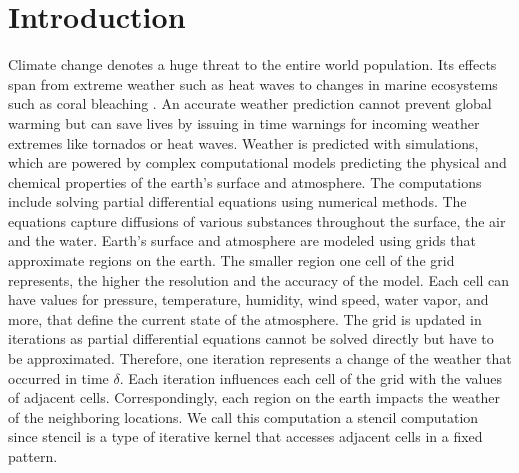 \documentclass[sigplan,\review anonymous]{acmart}
\begin{document}
\else
{} %
\renewcommand\footnotetextcopyrightpermission[1]{} %
\fi

\maketitle
\ifx\grammarly\grammarlyon 
\onecolumn 
\else 
\fi

\section{Introduction}

Climate change denotes a huge threat to the entire world population. Its
effects span from extreme weather such as heat waves \cite{LUBER2008429}
to changes in marine ecosystems \cite{marine} such as coral bleaching
\cite{corals}. An accurate weather prediction cannot prevent global warming
but can save lives by issuing in time warnings for incoming weather extremes
like tornados or heat waves.  Weather is predicted with simulations, which are
powered by complex computational models predicting the physical and chemical
properties of the earth's surface and atmosphere. The computations include
solving partial differential equations using numerical methods. The equations
capture diffusions of various substances throughout the surface, the air and
the water. Earth's surface and atmosphere are modeled using grids that
approximate regions on the earth. The smaller region one cell of the grid
represents, the higher the resolution and the accuracy of the model. Each
cell can have values for pressure, temperature, humidity, wind speed, water
vapor, and more, that define the current state of the atmosphere. The grid
is updated in iterations as partial differential equations cannot be solved
directly but have to be approximated. Therefore, one iteration represents a
change of the weather that occurred in time $\delta$. Each iteration
influences each cell of the grid with the values of adjacent cells.
Correspondingly,
each region on the earth impacts the weather of the neighboring locations.
We call this computation a stencil computation since stencil
\cite{stencilcode} is a type of iterative kernel that accesses adjacent cells
in a fixed pattern. 
\end{document}
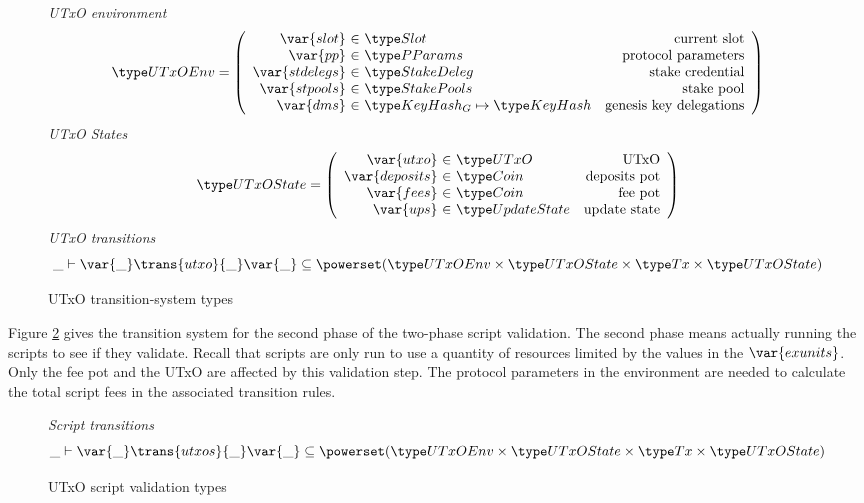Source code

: \begin{figure}[htb]
  \emph{UTxO environment}
  \begin{equation*}
    \UTxOEnv =
    \left(
      \begin{array}{r@{~\in~}lr}
        \var{slot} & \Slot & \text{current slot}\\
        \var{pp} & \PParams & \text{protocol parameters}\\
        \var{stdelegs} & \StakeDeleg & \text{stake credential}\\
        \var{stpools} & \StakePools & \text{stake pool}\\
        \var{dms} & \KeyHashGen\mapsto\KeyHash & \text{genesis key delegations} \\
      \end{array}
    \right)
  \end{equation*}
  \emph{UTxO States}
  \begin{equation*}
    \UTxOState =
    \left(
      \begin{array}{r@{~\in~}lr}
        \var{utxo} & \UTxO & \text{UTxO}\\
        \var{deposits} & \Coin & \text{deposits pot}\\
        \var{fees} & \Coin & \text{fee pot}\\
        \var{ups} & \UpdateState & \text{update state}\\
      \end{array}
    \right)
  \end{equation*}
  \emph{UTxO transitions}
  \begin{equation*}
    \_ \vdash
    \var{\_} \trans{utxo}{\_} \var{\_}
    \subseteq \powerset (\UTxOEnv \times \UTxOState \times \Tx \times \UTxOState)
  \end{equation*}
  \caption{UTxO transition-system types}
  \label{fig:ts-types:utxo-shelley}
\end{figure}

Figure \ref{fig:ts-types:utxo-scripts} gives the transition system for the second phase of
the two-phase script validation. The second phase means actually running
the scripts to see if they validate. Recall that scripts are only run to use a quantity of
resources limited by the values in the $\var{exunits}$. Only the fee pot and the
UTxO are affected by this validation step. The protocol parameters in the
environment are needed to calculate the total script fees in the associated
transition rules.

\begin{figure}[htb]
  \emph{Script transitions}
  \begin{equation*}
    \_ \vdash
    \var{\_} \trans{utxos}{\_} \var{\_}
    \subseteq \powerset (\UTxOEnv \times \UTxOState \times \Tx \times \UTxOState)
  \end{equation*}
  \caption{UTxO script validation types}
  \label{fig:ts-types:utxo-scripts}
\end{figure}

━━━━━━━━

# What the task requires
Since the pictures don't belong in the copy, copy only the rest of the entries above exactly.

# Task solution
 \documentclass[sigplan,\review anonymous]{acmart}
\begin{document}
\else
{} %
\renewcommand\footnotetextcopyrightpermission[1]{} %
\fi

\maketitle
\ifx\grammarly\grammarlyon 
\onecolumn 
\else 
\fi

\section{Introduction}

Climate change denotes a huge threat to the entire world population. Its
effects span from extreme weather such as heat waves \cite{LUBER2008429}
to changes in marine ecosystems \cite{marine} such as coral bleaching
\cite{corals}. An accurate weather prediction cannot prevent global warming
but can save lives by issuing in time warnings for incoming weather extremes
like tornados or heat waves.  Weather is predicted with simulations, which are
powered by complex computational models predicting the physical and chemical
properties of the earth's surface and atmosphere. The computations include
solving partial differential equations using numerical methods. The equations
capture diffusions of various substances throughout the surface, the air and
the water. Earth's surface and atmosphere are modeled using grids that
approximate regions on the earth. The smaller region one cell of the grid
represents, the higher the resolution and the accuracy of the model. Each
cell can have values for pressure, temperature, humidity, wind speed, water
vapor, and more, that define the current state of the atmosphere. The grid
is updated in iterations as partial differential equations cannot be solved
directly but have to be approximated. Therefore, one iteration represents a
change of the weather that occurred in time $\delta$. Each iteration
influences each cell of the grid with the values of adjacent cells.
Correspondingly,
each region on the earth impacts the weather of the neighboring locations.
We call this computation a stencil computation since stencil
\cite{stencilcode} is a type of iterative kernel that accesses adjacent cells
in a fixed pattern. 
\end{document}
Source code

: \begin{figure}[htb]
  \emph{UTxO environment}
  \begin{equation*}
    \UTxOEnv =
    \left(
      \begin{array}{r@{~\in~}lr}
        \var{slot} & \Slot & \text{current slot}\\
        \var{pp} & \PParams & \text{protocol parameters}\\
        \var{stdelegs} & \StakeDeleg & \text{stake credential}\\
        \var{stpools} & \StakePools & \text{stake pool}\\
        \var{dms} & \KeyHashGen\mapsto\KeyHash & \text{genesis key delegations} \\
      \end{array}
    \right)
  \end{equation*}
  \emph{UTxO States}
  \begin{equation*}
    \UTxOState =
    \left(
      \begin{array}{r@{~\in~}lr}
        \var{utxo} & \UTxO & \text{UTxO}\\
        \var{deposits} & \Coin & \text{deposits pot}\\
        \var{fees} & \Coin & \text{fee pot}\\
        \var{ups} & \UpdateState & \text{update state}\\
      \end{array}
    \right)
  \end{equation*}
  \emph{UTxO transitions}
  \begin{equation*}
    \_ \vdash
    \var{\_} \trans{utxo}{\_} \var{\_}
    \subseteq \powerset (\UTxOEnv \times \UTxOState \times \Tx \times \UTxOState)
  \end{equation*}
  \caption{UTxO transition-system types}
  \label{fig:ts-types:utxo-shelley}
\end{figure}

Figure \ref{fig:ts-types:utxo-scripts} gives the transition system for the second phase of
the two-phase script validation. The second phase means actually running
the scripts to see if they validate. Recall that scripts are only run to use a quantity of
resources limited by the values in the $\var{exunits}$. Only the fee pot and the
UTxO are affected by this validation step. The protocol parameters in the
environment are needed to calculate the total script fees in the associated
transition rules.

\begin{figure}[htb]
  \emph{Script transitions}
  \begin{equation*}
    \_ \vdash
    \var{\_} \trans{utxos}{\_} \var{\_}
    \subseteq \powerset (\UTxOEnv \times \UTxOState \times \Tx \times \UTxOState)
  \end{equation*}
  \caption{UTxO script validation types}
  \label{fig:ts-types:utxo-scripts}
\end{figure}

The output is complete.